(Stored dataset items)
● ● ● ● ● ● ●

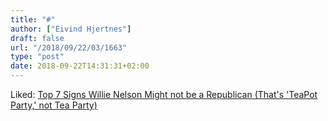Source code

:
 ```yaml
---
title: "#"
author: ["Eivind Hjertnes"]
draft: false
url: "/2018/09/22/03/1663"
type: "post"
date: 2018-09-22T14:31:31+02:00
---
```


Liked:
[Top 7
Signs Willie Nelson Might not be a Republican (That's 'TeaPot Party,'
not Tea Party)](https://www.juancole.com/2018/09/willie-nelson-republican.html)
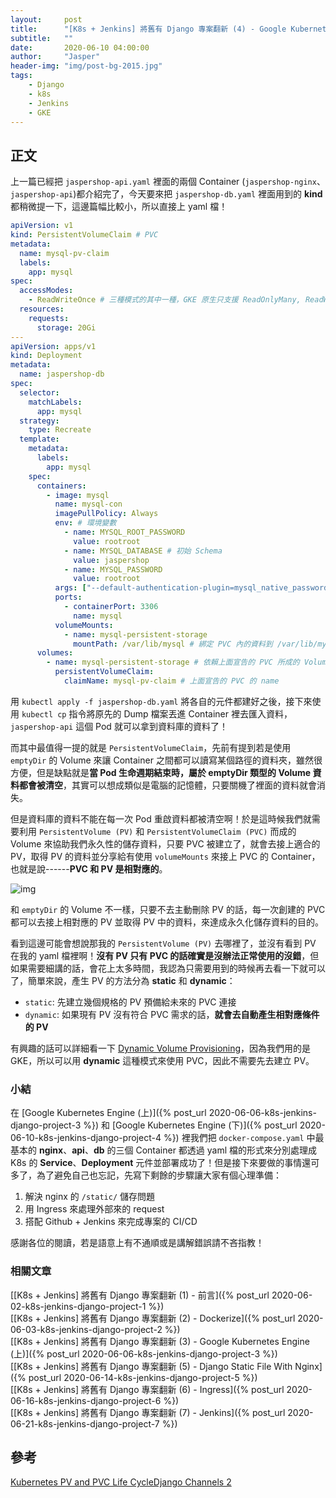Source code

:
```yaml
---
layout:     post
title:      "[K8s + Jenkins] 將舊有 Django 專案翻新 (4) - Google Kubernetes Engine (下)"
subtitle:   ""
date:       2020-06-10 04:00:00
author:     "Jasper"
header-img: "img/post-bg-2015.jpg"
tags:
    - Django
    - k8s
    - Jenkins
    - GKE
---
```

## 正文

上一篇已經把 `jaspershop-api.yaml` 裡面的兩個 Container (`jaspershop-nginx`、`jaspershop-api`)都介紹完了，今天要來把 `jaspershop-db.yaml` 裡面用到的 **kind** 都稍微提一下，這邊篇幅比較小，所以直接上 yaml 檔！

```yaml
apiVersion: v1
kind: PersistentVolumeClaim # PVC
metadata:
  name: mysql-pv-claim
  labels:
    app: mysql
spec:
  accessModes:
    - ReadWriteOnce # 三種模式的其中一種，GKE 原生只支援 ReadOnlyMany, ReadWriteOnce
  resources:
    requests:
      storage: 20Gi
---
apiVersion: apps/v1
kind: Deployment
metadata:
  name: jaspershop-db
spec:
  selector:
    matchLabels:
      app: mysql 
  strategy:
    type: Recreate
  template:
    metadata:
      labels:
        app: mysql
    spec:
      containers: 
        - image: mysql
          name: mysql-con
          imagePullPolicy: Always
          env: # 環境變數
            - name: MYSQL_ROOT_PASSWORD  
              value: rootroot
            - name: MYSQL_DATABASE # 初始 Schema
              value: jaspershop
            - name: MYSQL_PASSWORD 
              value: rootroot
          args: ["--default-authentication-plugin=mysql_native_password"]
          ports:
            - containerPort: 3306 
              name: mysql 
          volumeMounts:
            - name: mysql-persistent-storage 
              mountPath: /var/lib/mysql # 綁定 PVC 內的資料到 /var/lib/mysql，達成永久化儲存 
      volumes:
        - name: mysql-persistent-storage # 依賴上面宣告的 PVC 所成的 Volume
          persistentVolumeClaim:
            claimName: mysql-pv-claim # 上面宣告的 PVC 的 name
```

用 `kubectl apply -f jaspershop-db.yaml` 將各自的元件都建好之後，接下來使用 `kubectl cp` 指令將原先的 Dump 檔案丟進 Container 裡去匯入資料，`jaspershop-api` 這個 Pod 就可以拿到資料庫的資料了！

而其中最值得一提的就是 `PersistentVolumeClaim`，先前有提到若是使用 `emptyDir` 的 Volume 來讓 Container 之間都可以讀寫某個路徑的資料夾，雖然很方便，但是缺點就是**當 Pod 生命週期結束時，屬於 emptyDir 類型的 Volume 資料都會被清空**，其實可以想成類似是電腦的記憶體，只要關機了裡面的資料就會消失。

但是資料庫的資料不能在每一次 Pod 重啟資料都被清空啊！於是這時候我們就需要利用 `PersistentVolume (PV)` 和 `PersistentVolumeClaim (PVC)` 而成的 Volume 來協助我們永久性的儲存資料，只要 PVC 被建立了，就會去接上適合的 PV，取得 PV 的資料並分享給有使用 `volumeMounts` 來接上 PVC 的 Container，也就是說------**PVC 和 PV 是相對應的**。

![img](https://wiki.shileizcc.com/confluence/download/attachments/29982850/image2017-12-19_9-38-42.png?version=1&modificationDate=1513648636000&api=v2)

和 `emptyDir` 的 Volume 不一樣，只要不去主動刪除 PV 的話，每一次創建的 PVC 都可以去接上相對應的 PV 並取得 PV 中的資料，來達成永久化儲存資料的目的。

看到這邊可能會想說那我的 `PersistentVolume (PV)` 去哪裡了，並沒有看到 PV 在我的 yaml 檔裡啊！**沒有 PV 只有 PVC 的話確實是沒辦法正常使用的沒錯**，但如果需要細講的話，會花上太多時間，我認為只需要用到的時候再去看一下就可以了，簡單來說，產生 PV 的方法分為 **static** 和 **dynamic**：

* `static`: 先建立幾個規格的 PV 預備給未來的 PVC 連接
* `dynamic`: 如果現有 PV 沒有符合 PVC 需求的話，**就會去自動產生相對應條件的 PV**

有興趣的話可以詳細看一下 [Dynamic Volume Provisioning](https://kubernetes.io/docs/concepts/storage/dynamic-provisioning/)，因為我們用的是 GKE，所以可以用 **dynamic** 這種模式來使用 PVC，因此不需要先去建立 PV。

### 小結

在 [Google Kubernetes Engine (上)]({% post_url 2020-06-06-k8s-jenkins-django-project-3 %}) 和 [Google Kubernetes Engine (下)]({% post_url 2020-06-10-k8s-jenkins-django-project-4 %}) 裡我們把 `docker-compose.yaml` 中最基本的 **nginx**、**api**、**db** 的三個 Container 都透過 yaml 檔的形式來分別處理成 K8s 的 **Service**、**Deployment** 元件並部署成功了！但是接下來要做的事情還可多了，為了避免自己也忘記，先寫下剩餘的步驟讓大家有個心理準備：

1. 解決 nginx 的 `/static/` 儲存問題
2. 用 Ingress 來處理外部來的 request
3. 搭配 Github + Jenkins 來完成專案的 CI/CD

感謝各位的閱讀，若是語意上有不通順或是講解錯誤請不吝指教！

### 相關文章
[[K8s + Jenkins] 將舊有 Django 專案翻新 (1) - 前言]({% post_url 2020-06-02-k8s-jenkins-django-project-1 %})<br>
[[K8s + Jenkins] 將舊有 Django 專案翻新 (2) - Dockerize]({% post_url 2020-06-03-k8s-jenkins-django-project-2 %})<br>
[[K8s + Jenkins] 將舊有 Django 專案翻新 (3) - Google Kubernetes Engine (上)]({% post_url 2020-06-06-k8s-jenkins-django-project-3 %})<br>
[[K8s + Jenkins] 將舊有 Django 專案翻新 (5) - Django Static File With Nginx]({% post_url 2020-06-14-k8s-jenkins-django-project-5 %})<br>
[[K8s + Jenkins] 將舊有 Django 專案翻新 (6) - Ingress]({% post_url 2020-06-16-k8s-jenkins-django-project-6 %})<br>
[[K8s + Jenkins] 將舊有 Django 專案翻新 (7) - Jenkins]({% post_url 2020-06-21-k8s-jenkins-django-project-7 %})

## 參考

[Kubernetes PV and PVC Life CycleDjango Channels 2](https://wiki.shileizcc.com/confluence/display/KUB/Kubernetes+PV+and+PVC+Life+Cycle)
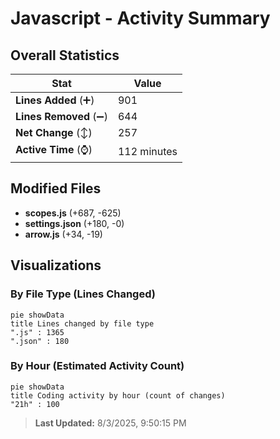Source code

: # Javascript - Activity Summary 

## Overall Statistics

| Stat                   | Value                                                             |
| ---------------------- | ----------------------------------------------------------------- |
| **Lines Added** (➕)   | 901                                          |
| **Lines Removed** (➖) | 644                                        |
| **Net Change** (↕)    | 257                |
| **Active Time** (⌚)   | 112 minutes |


## Modified Files
- **scopes.js** (+687, -625)
- **settings.json** (+180, -0)
- **arrow.js** (+34, -19)

## Visualizations

### By File Type (Lines Changed)

```mermaid
pie showData
title Lines changed by file type
".js" : 1365
".json" : 180
```

### By Hour (Estimated Activity Count)

```mermaid
pie showData
title Coding activity by hour (count of changes)
"21h" : 100
```


> **Last Updated:** 8/3/2025, 9:50:15 PM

● ● ● ● ● ● ●

What is needed: Could the entries above be restated word for word, with the pictures left out?

Task answer:
Source code

:
 ```yaml
---
title: "#"
author: ["Eivind Hjertnes"]
draft: false
url: "/2018/09/22/03/1663"
type: "post"
date: 2018-09-22T14:31:31+02:00
---
```


Liked:
[Top 7
Signs Willie Nelson Might not be a Republican (That's 'TeaPot Party,'
not Tea Party)](https://www.juancole.com/2018/09/willie-nelson-republican.html)
Source code

:
```yaml
---
layout:     post
title:      "[K8s + Jenkins] 將舊有 Django 專案翻新 (4) - Google Kubernetes Engine (下)"
subtitle:   ""
date:       2020-06-10 04:00:00
author:     "Jasper"
header-img: "img/post-bg-2015.jpg"
tags:
    - Django
    - k8s
    - Jenkins
    - GKE
---
```

## 正文

上一篇已經把 `jaspershop-api.yaml` 裡面的兩個 Container (`jaspershop-nginx`、`jaspershop-api`)都介紹完了，今天要來把 `jaspershop-db.yaml` 裡面用到的 **kind** 都稍微提一下，這邊篇幅比較小，所以直接上 yaml 檔！

```yaml
apiVersion: v1
kind: PersistentVolumeClaim # PVC
metadata:
  name: mysql-pv-claim
  labels:
    app: mysql
spec:
  accessModes:
    - ReadWriteOnce # 三種模式的其中一種，GKE 原生只支援 ReadOnlyMany, ReadWriteOnce
  resources:
    requests:
      storage: 20Gi
---
apiVersion: apps/v1
kind: Deployment
metadata:
  name: jaspershop-db
spec:
  selector:
    matchLabels:
      app: mysql 
  strategy:
    type: Recreate
  template:
    metadata:
      labels:
        app: mysql
    spec:
      containers: 
        - image: mysql
          name: mysql-con
          imagePullPolicy: Always
          env: # 環境變數
            - name: MYSQL_ROOT_PASSWORD  
              value: rootroot
            - name: MYSQL_DATABASE # 初始 Schema
              value: jaspershop
            - name: MYSQL_PASSWORD 
              value: rootroot
          args: ["--default-authentication-plugin=mysql_native_password"]
          ports:
            - containerPort: 3306 
              name: mysql 
          volumeMounts:
            - name: mysql-persistent-storage 
              mountPath: /var/lib/mysql # 綁定 PVC 內的資料到 /var/lib/mysql，達成永久化儲存 
      volumes:
        - name: mysql-persistent-storage # 依賴上面宣告的 PVC 所成的 Volume
          persistentVolumeClaim:
            claimName: mysql-pv-claim # 上面宣告的 PVC 的 name
```

用 `kubectl apply -f jaspershop-db.yaml` 將各自的元件都建好之後，接下來使用 `kubectl cp` 指令將原先的 Dump 檔案丟進 Container 裡去匯入資料，`jaspershop-api` 這個 Pod 就可以拿到資料庫的資料了！

而其中最值得一提的就是 `PersistentVolumeClaim`，先前有提到若是使用 `emptyDir` 的 Volume 來讓 Container 之間都可以讀寫某個路徑的資料夾，雖然很方便，但是缺點就是**當 Pod 生命週期結束時，屬於 emptyDir 類型的 Volume 資料都會被清空**，其實可以想成類似是電腦的記憶體，只要關機了裡面的資料就會消失。

但是資料庫的資料不能在每一次 Pod 重啟資料都被清空啊！於是這時候我們就需要利用 `PersistentVolume (PV)` 和 `PersistentVolumeClaim (PVC)` 而成的 Volume 來協助我們永久性的儲存資料，只要 PVC 被建立了，就會去接上適合的 PV，取得 PV 的資料並分享給有使用 `volumeMounts` 來接上 PVC 的 Container，也就是說------**PVC 和 PV 是相對應的**。

![img](https://wiki.shileizcc.com/confluence/download/attachments/29982850/image2017-12-19_9-38-42.png?version=1&modificationDate=1513648636000&api=v2)

和 `emptyDir` 的 Volume 不一樣，只要不去主動刪除 PV 的話，每一次創建的 PVC 都可以去接上相對應的 PV 並取得 PV 中的資料，來達成永久化儲存資料的目的。

看到這邊可能會想說那我的 `PersistentVolume (PV)` 去哪裡了，並沒有看到 PV 在我的 yaml 檔裡啊！**沒有 PV 只有 PVC 的話確實是沒辦法正常使用的沒錯**，但如果需要細講的話，會花上太多時間，我認為只需要用到的時候再去看一下就可以了，簡單來說，產生 PV 的方法分為 **static** 和 **dynamic**：

* `static`: 先建立幾個規格的 PV 預備給未來的 PVC 連接
* `dynamic`: 如果現有 PV 沒有符合 PVC 需求的話，**就會去自動產生相對應條件的 PV**

有興趣的話可以詳細看一下 [Dynamic Volume Provisioning](https://kubernetes.io/docs/concepts/storage/dynamic-provisioning/)，因為我們用的是 GKE，所以可以用 **dynamic** 這種模式來使用 PVC，因此不需要先去建立 PV。

### 小結

在 [Google Kubernetes Engine (上)]({% post_url 2020-06-06-k8s-jenkins-django-project-3 %}) 和 [Google Kubernetes Engine (下)]({% post_url 2020-06-10-k8s-jenkins-django-project-4 %}) 裡我們把 `docker-compose.yaml` 中最基本的 **nginx**、**api**、**db** 的三個 Container 都透過 yaml 檔的形式來分別處理成 K8s 的 **Service**、**Deployment** 元件並部署成功了！但是接下來要做的事情還可多了，為了避免自己也忘記，先寫下剩餘的步驟讓大家有個心理準備：

1. 解決 nginx 的 `/static/` 儲存問題
2. 用 Ingress 來處理外部來的 request
3. 搭配 Github + Jenkins 來完成專案的 CI/CD

感謝各位的閱讀，若是語意上有不通順或是講解錯誤請不吝指教！

### 相關文章
[[K8s + Jenkins] 將舊有 Django 專案翻新 (1) - 前言]({% post_url 2020-06-02-k8s-jenkins-django-project-1 %})<br>
[[K8s + Jenkins] 將舊有 Django 專案翻新 (2) - Dockerize]({% post_url 2020-06-03-k8s-jenkins-django-project-2 %})<br>
[[K8s + Jenkins] 將舊有 Django 專案翻新 (3) - Google Kubernetes Engine (上)]({% post_url 2020-06-06-k8s-jenkins-django-project-3 %})<br>
[[K8s + Jenkins] 將舊有 Django 專案翻新 (5) - Django Static File With Nginx]({% post_url 2020-06-14-k8s-jenkins-django-project-5 %})<br>
[[K8s + Jenkins] 將舊有 Django 專案翻新 (6) - Ingress]({% post_url 2020-06-16-k8s-jenkins-django-project-6 %})<br>
[[K8s + Jenkins] 將舊有 Django 專案翻新 (7) - Jenkins]({% post_url 2020-06-21-k8s-jenkins-django-project-7 %})

## 參考

[Kubernetes PV and PVC Life CycleDjango Channels 2](https://wiki.shileizcc.com/confluence/display/KUB/Kubernetes+PV+and+PVC+Life+Cycle)
Source code

: # Javascript - Activity Summary 

## Overall Statistics

| Stat                   | Value                                                             |
| ---------------------- | ----------------------------------------------------------------- |
| **Lines Added** (➕)   | 901                                          |
| **Lines Removed** (➖) | 644                                        |
| **Net Change** (↕)    | 257                |
| **Active Time** (⌚)   | 112 minutes |


## Modified Files
- **scopes.js** (+687, -625)
- **settings.json** (+180, -0)
- **arrow.js** (+34, -19)

## Visualizations

### By File Type (Lines Changed)

```mermaid
pie showData
title Lines changed by file type
".js" : 1365
".json" : 180
```

### By Hour (Estimated Activity Count)

```mermaid
pie showData
title Coding activity by hour (count of changes)
"21h" : 100
```


> **Last Updated:** 8/3/2025, 9:50:15 PM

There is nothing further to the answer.